▶ **PROBLEM TO SOLVE**
Carry over every entry exactly as written, though not the pictures it contains.

▶ **EXERCISE INPUT**
*** Block opens ***

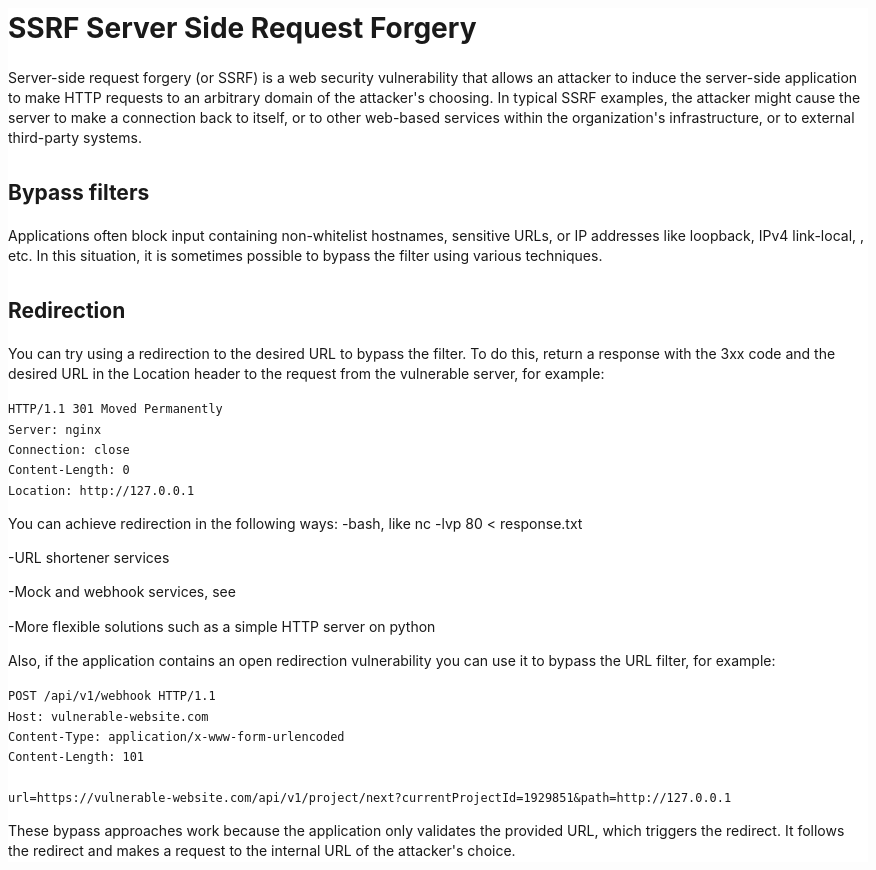 # SSRF Server Side Request Forgery

Server-side request forgery (or SSRF) is a web security vulnerability that allows an attacker to induce the server-side application to make HTTP requests to an arbitrary domain of the attacker's choosing.
In typical SSRF examples, the attacker might cause the server to make a connection back to itself, or to other web-based services within the organization's infrastructure, or to external third-party systems.

## Bypass filters

Applications often block input containing non-whitelist hostnames, sensitive URLs, or IP addresses like loopback, IPv4 link-local, , etc. In this situation, it is sometimes possible to bypass the filter using various techniques.

## Redirection

You can try using a redirection to the desired URL to bypass the filter. To do this, return a response with the 3xx code and the desired URL in the Location header to the request from the vulnerable server, for example:
```
HTTP/1.1 301 Moved Permanently
Server: nginx
Connection: close
Content-Length: 0
Location: http://127.0.0.1
```

You can achieve redirection in the following ways:
-bash, like nc -lvp 80 < response.txt

-URL shortener services

-Mock and webhook services, see ​

-More flexible solutions such as a simple HTTP server on python

Also, if the application contains an open redirection vulnerability you can use it to bypass the URL filter, for example:
```
POST /api/v1/webhook HTTP/1.1
Host: vulnerable-website.com
Content-Type: application/x-www-form-urlencoded
Content-Length: 101
​
url=https://vulnerable-website.com/api/v1/project/next?currentProjectId=1929851&path=http://127.0.0.1
```

These bypass approaches work because the application only validates the provided URL, which triggers the redirect. It follows the redirect and makes a request to the internal URL of the attacker's choice.
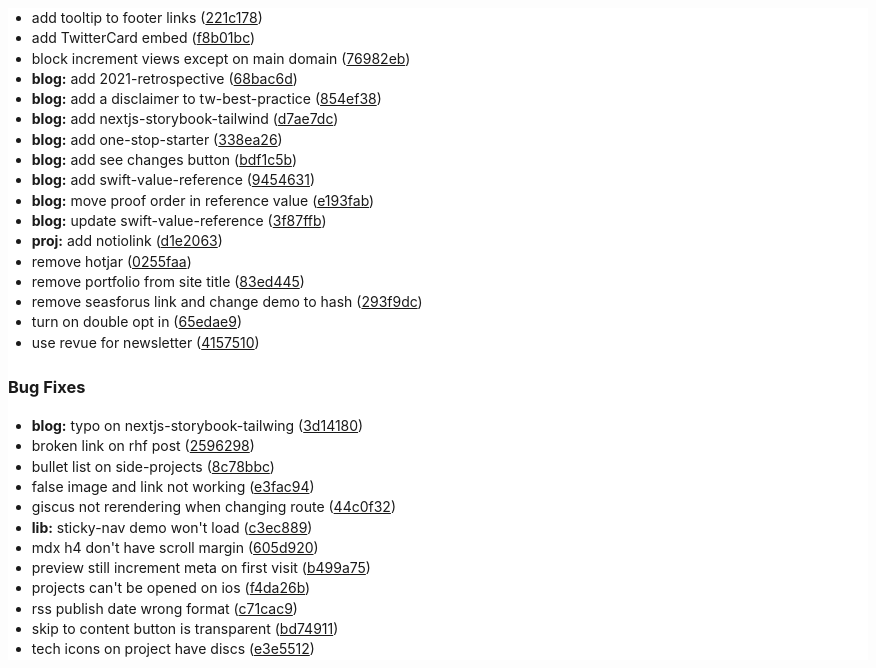 * add tooltip to footer links ([221c178](https://github.com/havafy/havafy.com/commit/221c178ca36e0b53587b3d9fb1182e7c99b783da))
* add TwitterCard embed ([f8b01bc](https://github.com/havafy/havafy.com/commit/f8b01bc4ba142518b9bc16519c600b9cc32aec43))
* block increment views except on main domain ([76982eb](https://github.com/havafy/havafy.com/commit/76982eb3684056fc2fa458f0339c4d531d2ac961))
* **blog:** add 2021-retrospective ([68bac6d](https://github.com/havafy/havafy.com/commit/68bac6dfb978e869b165337feb8c8fa89182ec80))
* **blog:** add a disclaimer to tw-best-practice ([854ef38](https://github.com/havafy/havafy.com/commit/854ef38fcc2ee0180c71e173c9aa6f51164e8fbf))
* **blog:** add nextjs-storybook-tailwind ([d7ae7dc](https://github.com/havafy/havafy.com/commit/d7ae7dc246f9934634e0b066598fad5e7726dce1))
* **blog:** add one-stop-starter ([338ea26](https://github.com/havafy/havafy.com/commit/338ea26e5030e7ebf01804f302f9df5d06882d10))
* **blog:** add see changes button ([bdf1c5b](https://github.com/havafy/havafy.com/commit/bdf1c5b5b14ccbad818e1919385a0164453e4fe8))
* **blog:** add swift-value-reference ([9454631](https://github.com/havafy/havafy.com/commit/9454631cabf2b1d5fd8b7bb1f8a5318a9709518f))
* **blog:** move proof order in reference value ([e193fab](https://github.com/havafy/havafy.com/commit/e193fabf4be3f87f5f9d92c62d2358a122d1d5fb))
* **blog:** update swift-value-reference ([3f87ffb](https://github.com/havafy/havafy.com/commit/3f87ffb23b9a31e8f3e86af98a2343676bb7a596))
* **proj:** add notiolink ([d1e2063](https://github.com/havafy/havafy.com/commit/d1e20639f917d36287becc2e892a3c8b57233772))
* remove hotjar ([0255faa](https://github.com/havafy/havafy.com/commit/0255faa01966a405f43930a6527cb98f9d1c60da))
* remove portfolio from site title ([83ed445](https://github.com/havafy/havafy.com/commit/83ed445d74af30a8c23a35cf7e8e2582c61b88ad))
* remove seasforus link and change demo to hash ([293f9dc](https://github.com/havafy/havafy.com/commit/293f9dcf6b4b2c7e61ca64629227182410b14b6a))
* turn on double opt in ([65edae9](https://github.com/havafy/havafy.com/commit/65edae9b9c7707e3eb7e4f4772cb30bb13385fa2))
* use revue for newsletter ([4157510](https://github.com/havafy/havafy.com/commit/41575104b57440384b4216c4f460968b69499dbb))


### Bug Fixes

* **blog:** typo on nextjs-storybook-tailwing ([3d14180](https://github.com/havafy/havafy.com/commit/3d14180be2114640547a9ec83d0894ad6cb36f7b))
* broken link on rhf post ([2596298](https://github.com/havafy/havafy.com/commit/25962980fd3a06082f5a7b0ce87286b9c28c5fb2))
* bullet list on side-projects ([8c78bbc](https://github.com/havafy/havafy.com/commit/8c78bbcc0b8367d270a7a3f3130dce078e9b98c3))
* false image and link not working ([e3fac94](https://github.com/havafy/havafy.com/commit/e3fac9475c41ebb4d19dd6247e8d86ed199c3f1b))
* giscus not rerendering when changing route ([44c0f32](https://github.com/havafy/havafy.com/commit/44c0f32e41d4b43fe20cafe86995ffe092766ab9))
* **lib:** sticky-nav demo won't load ([c3ec889](https://github.com/havafy/havafy.com/commit/c3ec8897e7be6d7c35300fdb92c87ebcda038bcc))
* mdx h4 don't have scroll margin ([605d920](https://github.com/havafy/havafy.com/commit/605d920eadad969bd992bd39b187bee7a1ee1349))
* preview still increment meta on first visit ([b499a75](https://github.com/havafy/havafy.com/commit/b499a75a30fff05ce32c05f5844f4942e61ad948))
* projects can't be opened on ios ([f4da26b](https://github.com/havafy/havafy.com/commit/f4da26bfe7e7372e53b203df716ce649147c38f4))
* rss publish date wrong format ([c71cac9](https://github.com/havafy/havafy.com/commit/c71cac90498a3d25114b3fa30a7eff7a7d80a724))
* skip to content button is transparent ([bd74911](https://github.com/havafy/havafy.com/commit/bd749115f9ac35ba0ec55db9ab8181c93e4d143f))
* tech icons on project have discs ([e3e5512](https://github.com/havafy/havafy.com/commit/e3e55125ab346bebbc2b9fafee9f0d3fb5f01dcd))
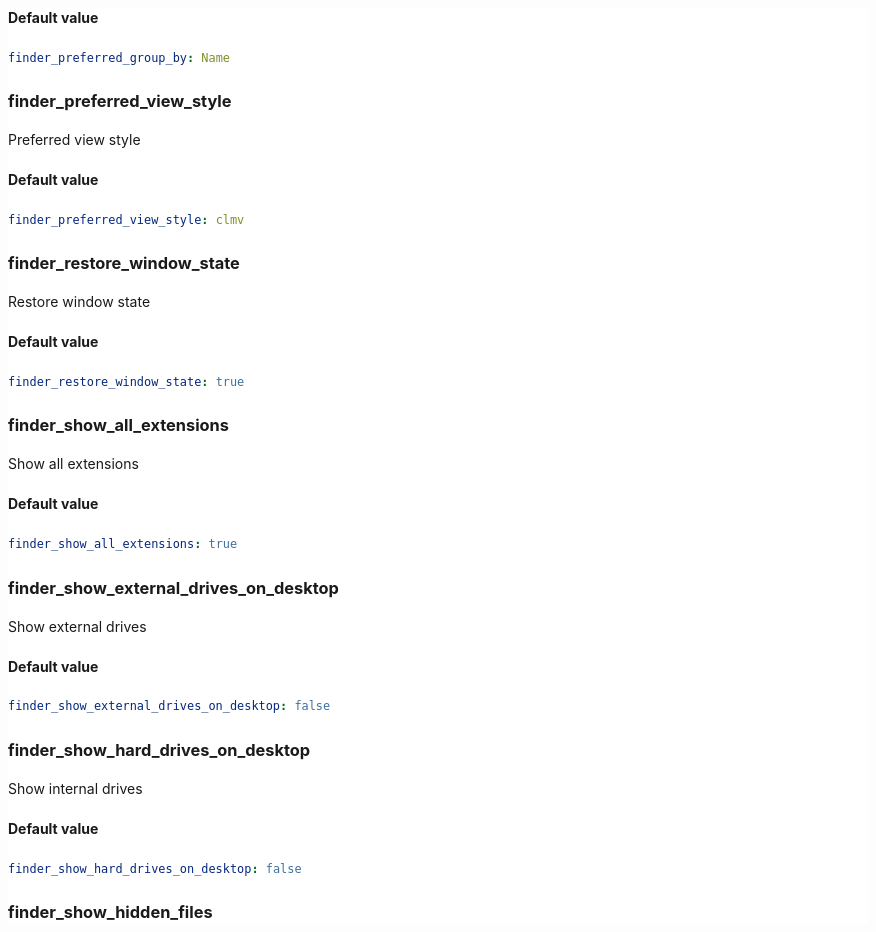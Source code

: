 #### Default value

```yaml
finder_preferred_group_by: Name
```

### finder_preferred_view_style

Preferred view style

#### Default value

```yaml
finder_preferred_view_style: clmv
```

### finder_restore_window_state

Restore window state

#### Default value

```yaml
finder_restore_window_state: true
```

### finder_show_all_extensions

Show all extensions

#### Default value

```yaml
finder_show_all_extensions: true
```

### finder_show_external_drives_on_desktop

Show external drives

#### Default value

```yaml
finder_show_external_drives_on_desktop: false
```

### finder_show_hard_drives_on_desktop

Show internal drives

#### Default value

```yaml
finder_show_hard_drives_on_desktop: false
```

### finder_show_hidden_files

*** Block closes ***

▶ **WRITTEN SOLUTION**
 # SSRF Server Side Request Forgery

Server-side request forgery (or SSRF) is a web security vulnerability that allows an attacker to induce the server-side application to make HTTP requests to an arbitrary domain of the attacker's choosing.
In typical SSRF examples, the attacker might cause the server to make a connection back to itself, or to other web-based services within the organization's infrastructure, or to external third-party systems.

## Bypass filters

Applications often block input containing non-whitelist hostnames, sensitive URLs, or IP addresses like loopback, IPv4 link-local, , etc. In this situation, it is sometimes possible to bypass the filter using various techniques.

## Redirection

You can try using a redirection to the desired URL to bypass the filter. To do this, return a response with the 3xx code and the desired URL in the Location header to the request from the vulnerable server, for example:
```
HTTP/1.1 301 Moved Permanently
Server: nginx
Connection: close
Content-Length: 0
Location: http://127.0.0.1
```

You can achieve redirection in the following ways:
-bash, like nc -lvp 80 < response.txt

-URL shortener services

-Mock and webhook services, see ​

-More flexible solutions such as a simple HTTP server on python

Also, if the application contains an open redirection vulnerability you can use it to bypass the URL filter, for example:
```
POST /api/v1/webhook HTTP/1.1
Host: vulnerable-website.com
Content-Type: application/x-www-form-urlencoded
Content-Length: 101
​
url=https://vulnerable-website.com/api/v1/project/next?currentProjectId=1929851&path=http://127.0.0.1
```

These bypass approaches work because the application only validates the provided URL, which triggers the redirect. It follows the redirect and makes a request to the internal URL of the attacker's choice.
 * add tooltip to footer links ([221c178](https://github.com/havafy/havafy.com/commit/221c178ca36e0b53587b3d9fb1182e7c99b783da))
* add TwitterCard embed ([f8b01bc](https://github.com/havafy/havafy.com/commit/f8b01bc4ba142518b9bc16519c600b9cc32aec43))
* block increment views except on main domain ([76982eb](https://github.com/havafy/havafy.com/commit/76982eb3684056fc2fa458f0339c4d531d2ac961))
* **blog:** add 2021-retrospective ([68bac6d](https://github.com/havafy/havafy.com/commit/68bac6dfb978e869b165337feb8c8fa89182ec80))
* **blog:** add a disclaimer to tw-best-practice ([854ef38](https://github.com/havafy/havafy.com/commit/854ef38fcc2ee0180c71e173c9aa6f51164e8fbf))
* **blog:** add nextjs-storybook-tailwind ([d7ae7dc](https://github.com/havafy/havafy.com/commit/d7ae7dc246f9934634e0b066598fad5e7726dce1))
* **blog:** add one-stop-starter ([338ea26](https://github.com/havafy/havafy.com/commit/338ea26e5030e7ebf01804f302f9df5d06882d10))
* **blog:** add see changes button ([bdf1c5b](https://github.com/havafy/havafy.com/commit/bdf1c5b5b14ccbad818e1919385a0164453e4fe8))
* **blog:** add swift-value-reference ([9454631](https://github.com/havafy/havafy.com/commit/9454631cabf2b1d5fd8b7bb1f8a5318a9709518f))
* **blog:** move proof order in reference value ([e193fab](https://github.com/havafy/havafy.com/commit/e193fabf4be3f87f5f9d92c62d2358a122d1d5fb))
* **blog:** update swift-value-reference ([3f87ffb](https://github.com/havafy/havafy.com/commit/3f87ffb23b9a31e8f3e86af98a2343676bb7a596))
* **proj:** add notiolink ([d1e2063](https://github.com/havafy/havafy.com/commit/d1e20639f917d36287becc2e892a3c8b57233772))
* remove hotjar ([0255faa](https://github.com/havafy/havafy.com/commit/0255faa01966a405f43930a6527cb98f9d1c60da))
* remove portfolio from site title ([83ed445](https://github.com/havafy/havafy.com/commit/83ed445d74af30a8c23a35cf7e8e2582c61b88ad))
* remove seasforus link and change demo to hash ([293f9dc](https://github.com/havafy/havafy.com/commit/293f9dcf6b4b2c7e61ca64629227182410b14b6a))
* turn on double opt in ([65edae9](https://github.com/havafy/havafy.com/commit/65edae9b9c7707e3eb7e4f4772cb30bb13385fa2))
* use revue for newsletter ([4157510](https://github.com/havafy/havafy.com/commit/41575104b57440384b4216c4f460968b69499dbb))


### Bug Fixes

* **blog:** typo on nextjs-storybook-tailwing ([3d14180](https://github.com/havafy/havafy.com/commit/3d14180be2114640547a9ec83d0894ad6cb36f7b))
* broken link on rhf post ([2596298](https://github.com/havafy/havafy.com/commit/25962980fd3a06082f5a7b0ce87286b9c28c5fb2))
* bullet list on side-projects ([8c78bbc](https://github.com/havafy/havafy.com/commit/8c78bbcc0b8367d270a7a3f3130dce078e9b98c3))
* false image and link not working ([e3fac94](https://github.com/havafy/havafy.com/commit/e3fac9475c41ebb4d19dd6247e8d86ed199c3f1b))
* giscus not rerendering when changing route ([44c0f32](https://github.com/havafy/havafy.com/commit/44c0f32e41d4b43fe20cafe86995ffe092766ab9))
* **lib:** sticky-nav demo won't load ([c3ec889](https://github.com/havafy/havafy.com/commit/c3ec8897e7be6d7c35300fdb92c87ebcda038bcc))
* mdx h4 don't have scroll margin ([605d920](https://github.com/havafy/havafy.com/commit/605d920eadad969bd992bd39b187bee7a1ee1349))
* preview still increment meta on first visit ([b499a75](https://github.com/havafy/havafy.com/commit/b499a75a30fff05ce32c05f5844f4942e61ad948))
* projects can't be opened on ios ([f4da26b](https://github.com/havafy/havafy.com/commit/f4da26bfe7e7372e53b203df716ce649147c38f4))
* rss publish date wrong format ([c71cac9](https://github.com/havafy/havafy.com/commit/c71cac90498a3d25114b3fa30a7eff7a7d80a724))
* skip to content button is transparent ([bd74911](https://github.com/havafy/havafy.com/commit/bd749115f9ac35ba0ec55db9ab8181c93e4d143f))
* tech icons on project have discs ([e3e5512](https://github.com/havafy/havafy.com/commit/e3e55125ab346bebbc2b9fafee9f0d3fb5f01dcd))
Source code

: #### Default value

```yaml
finder_preferred_group_by: Name
```

### finder_preferred_view_style

Preferred view style

#### Default value

```yaml
finder_preferred_view_style: clmv
```

### finder_restore_window_state

Restore window state

#### Default value

```yaml
finder_restore_window_state: true
```

### finder_show_all_extensions

Show all extensions

#### Default value

```yaml
finder_show_all_extensions: true
```

### finder_show_external_drives_on_desktop

Show external drives

#### Default value

```yaml
finder_show_external_drives_on_desktop: false
```

### finder_show_hard_drives_on_desktop

Show internal drives

#### Default value

```yaml
finder_show_hard_drives_on_desktop: false
```

### finder_show_hidden_files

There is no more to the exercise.